■ **What to work on**: The reply should contain only the lines from the start of the records through the line with "## 3.1 PRODUCER", reproduced verbatim and without pictures.

━━━━

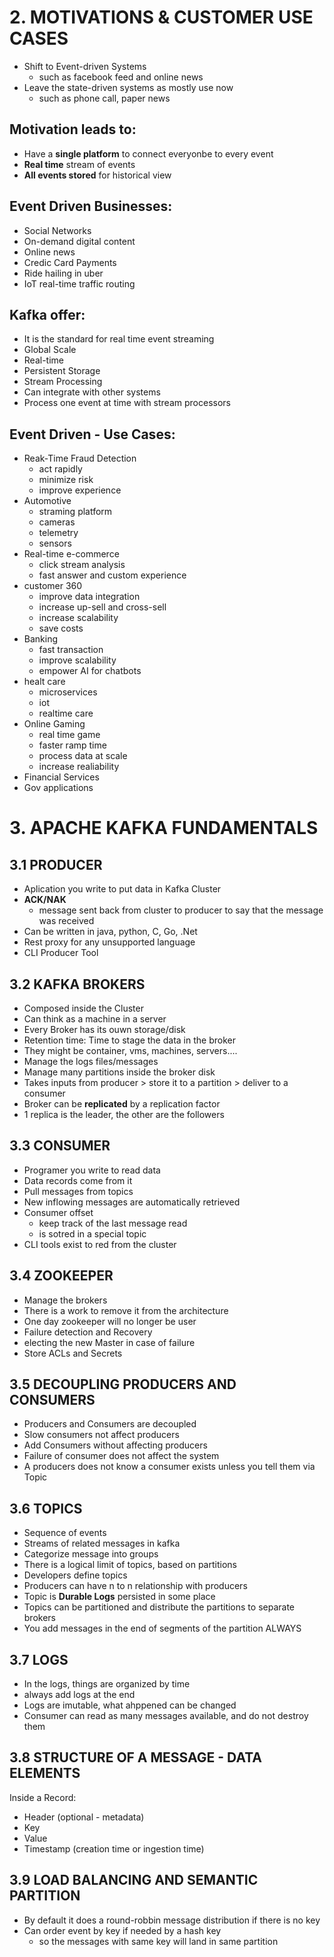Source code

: # 2. MOTIVATIONS & CUSTOMER USE CASES
* Shift to Event-driven Systems
    * such as facebook feed and online news 
* Leave the state-driven systems as mostly use now 
    * such as phone call, paper news 
## Motivation leads to:
* Have a **single platform** to connect everyonbe to every event
* **Real time** stream of events
* **All events stored** for historical view

## Event Driven Businesses:
* Social Networks
* On-demand digital content
* Online news
* Credic Card Payments
* Ride hailing in uber
* IoT real-time traffic routing

## Kafka offer:
* It is the standard for real time event streaming
* Global Scale
* Real-time
* Persistent Storage
* Stream Processing
* Can integrate with other systems
* Process one event at time with stream processors

## Event Driven - Use Cases:
* Reak-Time Fraud Detection
    * act rapidly
    * minimize risk
    * improve experience
* Automotive
    * straming platform
    * cameras
    * telemetry
    * sensors
* Real-time e-commerce
    * click stream analysis
    * fast answer and custom experience
* customer 360
    * improve data integration
    * increase up-sell and cross-sell
    * increase scalability
    * save costs
* Banking
    * fast transaction
    * improve scalability
    * empower AI for chatbots
* healt care
    * microservices
    * iot
    * realtime care
* Online Gaming
    * real time game
    * faster ramp time
    * process data at scale
    * increase realiability
* Financial Services
* Gov applications

# 3. APACHE KAFKA FUNDAMENTALS
## 3.1 PRODUCER
* Aplication you write to put data in Kafka Cluster
* **ACK/NAK**
    * message sent back from cluster to producer to say that the message was received
* Can be written in java, python, C, Go, .Net
* Rest proxy for any unsupported language
* CLI Producer Tool

## 3.2 KAFKA BROKERS
* Composed inside the Cluster
* Can think as a machine in a server
* Every Broker has its ouwn storage/disk
* Retention time: Time to stage the data in the broker
* They might be container, vms, machines, servers....
* Manage the logs files/messages
* Manage many partitions inside the broker disk
* Takes inputs from producer > store it to a partition > deliver to a consumer
* Broker can be **replicated** by a replication factor
* 1 replica is the leader, the other are the followers

## 3.3 CONSUMER
* Programer you write to read data
* Data records come from it
* Pull messages from topics
* New inflowing messages are automatically retrieved
* Consumer offset
    * keep track of the last message read
    * is sotred in a special topic
* CLI tools exist to red from the cluster

## 3.4 ZOOKEEPER
* Manage the brokers
* There is a work to remove it from the architecture
* One day zookeeper will no longer be user
* Failure detection and Recovery
* electing the new Master in case of failure
* Store ACLs and Secrets

## 3.5 DECOUPLING PRODUCERS AND CONSUMERS
* Producers and Consumers are decoupled
* Slow consumers not affect producers
* Add Consumers without affecting producers
* Failure of consumer does not affect the system
* A producers does not know a consumer exists unless you tell them via Topic

## 3.6 TOPICS
* Sequence of events
* Streams of related messages in kafka
* Categorize message into groups
* There is a logical limit of topics, based on partitions
* Developers define topics
* Producers can have n to n relationship with producers
* Topic is  **Durable Logs** persisted in some place
* Topics can be partitioned and distribute the partitions to separate brokers
* You add messages in the end of segments of the partition ALWAYS

## 3.7 LOGS
* In the logs, things are organized by time
* always add logs at the end
* Logs are imutable, what ahppened can be changed
* Consumer can read as many messages available, and do not destroy them

## 3.8 STRUCTURE OF A MESSAGE -  DATA ELEMENTS
Inside a Record:
* Header (optional - metadata)
* Key
* Value
* Timestamp (creation time or ingestion time)

## 3.9 LOAD BALANCING AND SEMANTIC PARTITION
* By default it does a round-robbin message distribution if there is no key
* Can order event by key if needed by a hash key
    * so the messages with same key will land in same partition



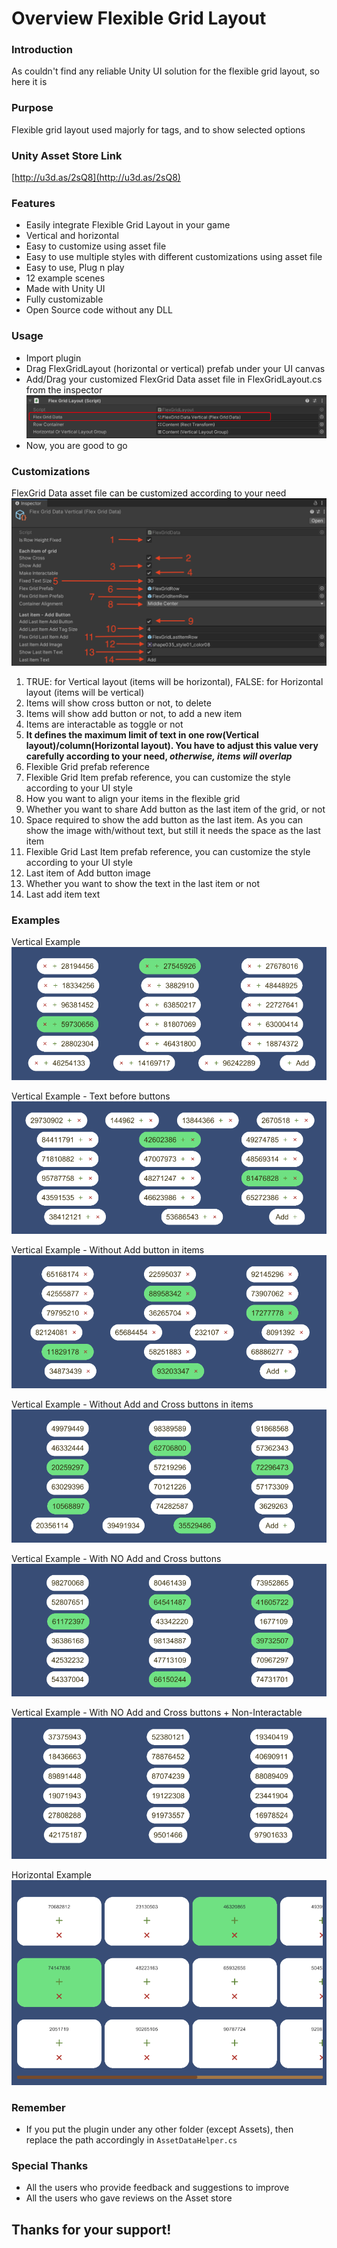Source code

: # Overview Flexible Grid Layout #

### Introduction ###
As couldn't find any reliable Unity UI solution for the flexible grid layout, so here it is

### Purpose ###
Flexible grid layout used majorly for tags, and to show selected options

### Unity Asset Store Link ###

[http://u3d.as/2sQ8](http://u3d.as/2sQ8)

### Features ###
* Easily integrate Flexible Grid Layout in your game
* Vertical and horizontal
* Easy to customize using asset file
* Easy to use multiple styles with different customizations using asset file
* Easy to use, Plug n play
* 12 example scenes
* Made with Unity UI
* Fully customizable
* Open Source code without any DLL

### Usage ###
* Import plugin
* Drag FlexGridLayout (horizontal or vertical) prefab under your UI canvas
* Add/Drag your customized FlexGrid Data asset file in FlexGridLayout.cs from the inspector
![Flex Grid Layout.jpg](https://github.com/mohsinkhan26/flex-grid-layout/blob/master/Screenshots/Flex%20Grid%20Layout.jpg)
* Now, you are good to go

### Customizations ###
FlexGrid Data asset file can be customized according to your need
![Flex Grid Data.png](https://github.com/mohsinkhan26/flex-grid-layout/blob/master/Screenshots/Flex%20Grid%20Data.png)
1. TRUE: for Vertical layout (items will be horizontal), FALSE: for Horizontal layout (items will be vertical)
2. Items will show cross button or not, to delete
3. Items will show add button or not, to add a new item
4. Items are interactable as toggle or not
5. **It defines the maximum limit of text in one row(Vertical layout)/column(Horizontal layout). You have to adjust this value very carefully according to your need, _otherwise, items will overlap_**
6. Flexible Grid prefab reference
7. Flexible Grid Item prefab reference, you can customize the style according to your UI style
8. How you want to align your items in the flexible grid
9. Whether you want to share Add button as the last item of the grid, or not
10. Space required to show the add button as the last item. As you can show the image with/without text, but still it needs the space as the last item
11. Flexible Grid Last Item prefab reference, you can customize the style according to your UI style
12. Last item of Add button image
13. Whether you want to show the text in the last item or not
14. Last add item text

### Examples ###
Vertical Example
![Vertical Example-00.png](https://github.com/mohsinkhan26/flex-grid-layout/blob/master/Examples/Vertical%20Example-00.png)

Vertical Example - Text before buttons
![Vertical Example-01-Text before buttons.png](https://github.com/mohsinkhan26/flex-grid-layout/blob/master/Examples/Vertical%20Example-01-Text%20before%20buttons.png)

Vertical Example - Without Add button in items
![Vertical Example-02-Without Add in items.png](https://github.com/mohsinkhan26/flex-grid-layout/blob/master/Examples/Vertical%20Example-02-Without%20Add%20in%20items.png)

Vertical Example - Without Add and Cross buttons in items
![Vertical Example-03-Without Add and Cross in items.png](https://github.com/mohsinkhan26/flex-grid-layout/blob/master/Examples/Vertical%20Example-03-Without%20Add%20and%20Cross%20in%20items.png)

Vertical Example - With NO Add and Cross buttons
![Vertical Example-04-With NO Add and Cross.png](https://github.com/mohsinkhan26/flex-grid-layout/blob/master/Examples/Vertical%20Example-04-With%20NO%20Add%20and%20Cross.png)

Vertical Example - With NO Add and Cross buttons + Non-Interactable
![Vertical Example-05-With NO Add and Cross + Non-Interactable.png](https://github.com/mohsinkhan26/flex-grid-layout/blob/master/Examples/Vertical%20Example-05-With%20NO%20Add%20and%20Cross%20+%20Non-Interactable.png)

Horizontal Example
![Horizontal Example-00.png](https://github.com/mohsinkhan26/flex-grid-layout/blob/master/Examples/Horizontal%20Example-00.png)

### Remember ###
* If you put the plugin under any other folder (except Assets), then replace the path accordingly in `AssetDataHelper.cs`

### Special Thanks ###

* All the users who provide feedback and suggestions to improve
* All the users who gave reviews on the Asset store


## Thanks for your support! ##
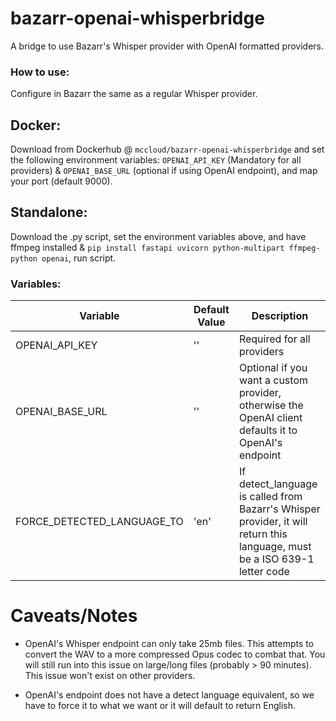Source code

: # bazarr-openai-whisperbridge
A bridge to use Bazarr's Whisper provider with OpenAI formatted providers.

### How to use:
Configure in Bazarr the same as a regular Whisper provider.
## Docker: 
Download from Dockerhub @ `mccloud/bazarr-openai-whisperbridge` and set the following environment variables: `OPENAI_API_KEY` (Mandatory for all providers) & `OPENAI_BASE_URL` (optional if using OpenAI endpoint), and map your port (default 9000).
## Standalone:
Download the .py script, set the environment variables above, and have ffmpeg installed & `pip install fastapi uvicorn python-multipart ffmpeg-python openai`, run script.

### Variables:

| Variable              | Default Value | Description                                                                                                                                                                              |
|-----------------------|---------------|------------------------------------------------------------------------------------------------------------------------------------------------------------------------------------------|
| OPENAI_API_KEY         | ''        | Required for all providers |
| OPENAI_BASE_URL | '' | Optional if you want a custom provider, otherwise the OpenAI client defaults it to OpenAI's endpoint |
| FORCE_DETECTED_LANGUAGE_TO | 'en' | If detect_language is called from Bazarr's Whisper provider, it will return this language, must be a ISO 639-1 letter code |

# Caveats/Notes
* OpenAI's Whisper endpoint can only take 25mb files.  This attempts to convert the WAV to a more compressed Opus codec to combat that.  You will still run into this issue on large/long files (probably > 90 minutes).  This issue won't exist on other providers.

* OpenAI's endpoint does not have a detect language equivalent, so we have to force it to what we want or it will default to return English.
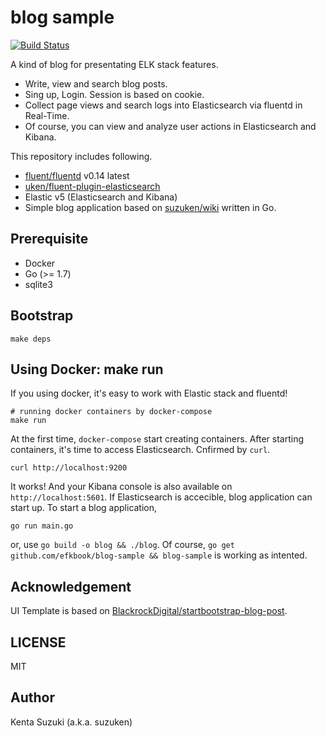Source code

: # blog sample

[![Build Status](https://travis-ci.org/efkbook/blog-sample.svg?branch=master)](https://travis-ci.org/efkbook/blog-sample)

A kind of blog for presentating ELK stack features.

* Write, view and search blog posts.
* Sing up, Login. Session is based on cookie.
* Collect page views and search logs into Elasticsearch via fluentd in Real-Time.
* Of course, you can view and analyze user actions in Elasticsearch and Kibana.

This repository includes following.

* [fluent/fluentd](https://github.com/fluent/fluentd) v0.14 latest
* [uken/fluent-plugin-elasticsearch](https://github.com/uken/fluent-plugin-elasticsearch)
* Elastic v5 (Elasticsearch and Kibana)
* Simple blog application based on [suzuken/wiki](https://github.com/suzuken/wiki) written in Go.

## Prerequisite

* Docker
* Go (>= 1.7)
* sqlite3

## Bootstrap

    make deps

## Using Docker: make run

If you using docker, it's easy to work with Elastic stack and fluentd!

    # running docker containers by docker-compose
    make run

At the first time, `docker-compose` start creating containers. After starting containers, it's time to access Elasticsearch. Cnfirmed by `curl`.

    curl http://localhost:9200

It works! And your Kibana console is also available on `http://localhost:5601`. If Elasticsearch is accecible, blog application can start up. To start a blog application,

    go run main.go

or, use `go build -o blog && ./blog`. Of course, `go get github.com/efkbook/blog-sample && blog-sample` is working as intented.

## Acknowledgement

UI Template is based on [BlackrockDigital/startbootstrap-blog-post](https://github.com/BlackrockDigital/startbootstrap-blog-post).

## LICENSE

MIT

## Author

Kenta Suzuki (a.k.a. suzuken)
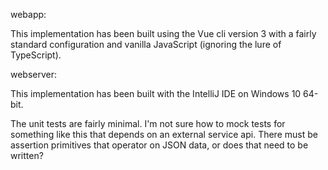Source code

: webapp:

This implementation has been built using the Vue cli version 3 with a fairly standard configuration and vanilla JavaScript (ignoring the lure of TypeScript).


webserver:

This implementation has been built with the IntelliJ IDE on Windows 10 64-bit.

The unit tests are fairly minimal. I'm not sure how to mock tests for something like this that depends on an external service api. There must be assertion primitives that operator on JSON data, or does that need to be written?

━━━━

■ **Final answer**:
Source code

: # 2. MOTIVATIONS & CUSTOMER USE CASES
* Shift to Event-driven Systems
    * such as facebook feed and online news 
* Leave the state-driven systems as mostly use now 
    * such as phone call, paper news 
## Motivation leads to:
* Have a **single platform** to connect everyonbe to every event
* **Real time** stream of events
* **All events stored** for historical view

## Event Driven Businesses:
* Social Networks
* On-demand digital content
* Online news
* Credic Card Payments
* Ride hailing in uber
* IoT real-time traffic routing

## Kafka offer:
* It is the standard for real time event streaming
* Global Scale
* Real-time
* Persistent Storage
* Stream Processing
* Can integrate with other systems
* Process one event at time with stream processors

## Event Driven - Use Cases:
* Reak-Time Fraud Detection
    * act rapidly
    * minimize risk
    * improve experience
* Automotive
    * straming platform
    * cameras
    * telemetry
    * sensors
* Real-time e-commerce
    * click stream analysis
    * fast answer and custom experience
* customer 360
    * improve data integration
    * increase up-sell and cross-sell
    * increase scalability
    * save costs
* Banking
    * fast transaction
    * improve scalability
    * empower AI for chatbots
* healt care
    * microservices
    * iot
    * realtime care
* Online Gaming
    * real time game
    * faster ramp time
    * process data at scale
    * increase realiability
* Financial Services
* Gov applications

# 3. APACHE KAFKA FUNDAMENTALS
## 3.1 PRODUCER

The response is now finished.